- [TASK OBJECTIVE] The lines below may contain the word "with". Please count those that do and give the number alone.
--- RECORDS PROVIDED Enclosed Below ---
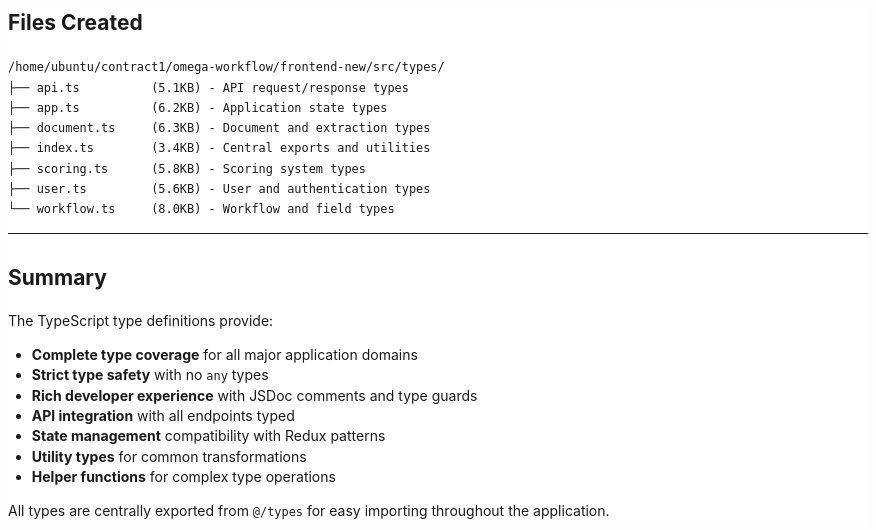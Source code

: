 ## Files Created

```
/home/ubuntu/contract1/omega-workflow/frontend-new/src/types/
├── api.ts          (5.1KB) - API request/response types
├── app.ts          (6.2KB) - Application state types
├── document.ts     (6.3KB) - Document and extraction types
├── index.ts        (3.4KB) - Central exports and utilities
├── scoring.ts      (5.8KB) - Scoring system types
├── user.ts         (5.6KB) - User and authentication types
└── workflow.ts     (8.0KB) - Workflow and field types
```

---

## Summary

The TypeScript type definitions provide:
- **Complete type coverage** for all major application domains
- **Strict type safety** with no `any` types
- **Rich developer experience** with JSDoc comments and type guards
- **API integration** with all endpoints typed
- **State management** compatibility with Redux patterns
- **Utility types** for common transformations
- **Helper functions** for complex type operations

All types are centrally exported from `@/types` for easy importing throughout the application.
--- End of Enclosed RECORDS PROVIDED ---
- [RESPONSE TO THIS TASK] 4